(Stored items from a collection)
• • • •
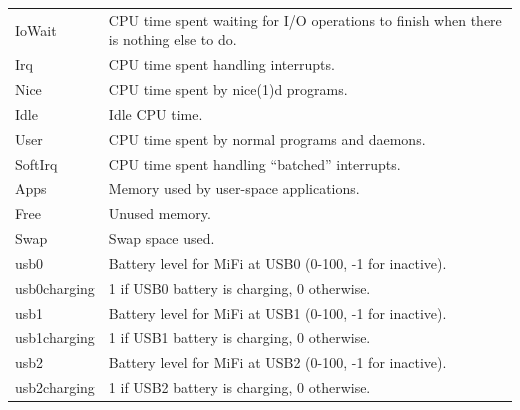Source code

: \documentclass[a4paper,10pt]{article}
\begin{document}
\begin{appendices}
{\begin{longtable}{p{3cm}p{12cm}}
		IoWait                  & CPU time spent waiting for I/O operations to finish when there is nothing else to do.\\
		Irq                     & CPU time spent handling interrupts.\\
		Nice                    & CPU time spent by nice(1)d programs.\\
		Idle                    & Idle CPU time.\\
		User                    & CPU time spent by normal programs and daemons.\\
		SoftIrq                 & CPU time spent handling ``batched'' interrupts.\\		
		Apps                    & Memory used by user-space applications.\\
		Free                    & Unused memory.\\
		Swap                    & Swap space used.\\		
		usb0                    & Battery level for MiFi at USB0 (0-100, -1 for inactive). \\
		usb0charging            & 1 if USB0 battery is charging, 0 otherwise. \\
		usb1                    & Battery level for MiFi at USB1 (0-100, -1 for inactive). \\
		usb1charging            & 1 if USB1 battery is charging, 0 otherwise. \\
		usb2                    & Battery level for MiFi at USB2 (0-100, -1 for inactive). \\
		usb2charging            & 1 if USB2 battery is charging, 0 otherwise. \\
		\bottomrule
	\end{longtable}
}


\end{appendices}
\end{document}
• • • •
| Task goal |
The answer consists of the line holding "USB0 (0-100, -1 for inactive). \\" and every line after it up to the end of the records, word for word.

| Finished exercise |
		usb0                    & Battery level for MiFi at USB0 (0-100, -1 for inactive). \\
		usb0charging            & 1 if USB0 battery is charging, 0 otherwise. \\
		usb1                    & Battery level for MiFi at USB1 (0-100, -1 for inactive). \\
		usb1charging            & 1 if USB1 battery is charging, 0 otherwise. \\
		usb2                    & Battery level for MiFi at USB2 (0-100, -1 for inactive). \\
		usb2charging            & 1 if USB2 battery is charging, 0 otherwise. \\
		\bottomrule
	\end{longtable}
}


\end{appendices}
\end{document}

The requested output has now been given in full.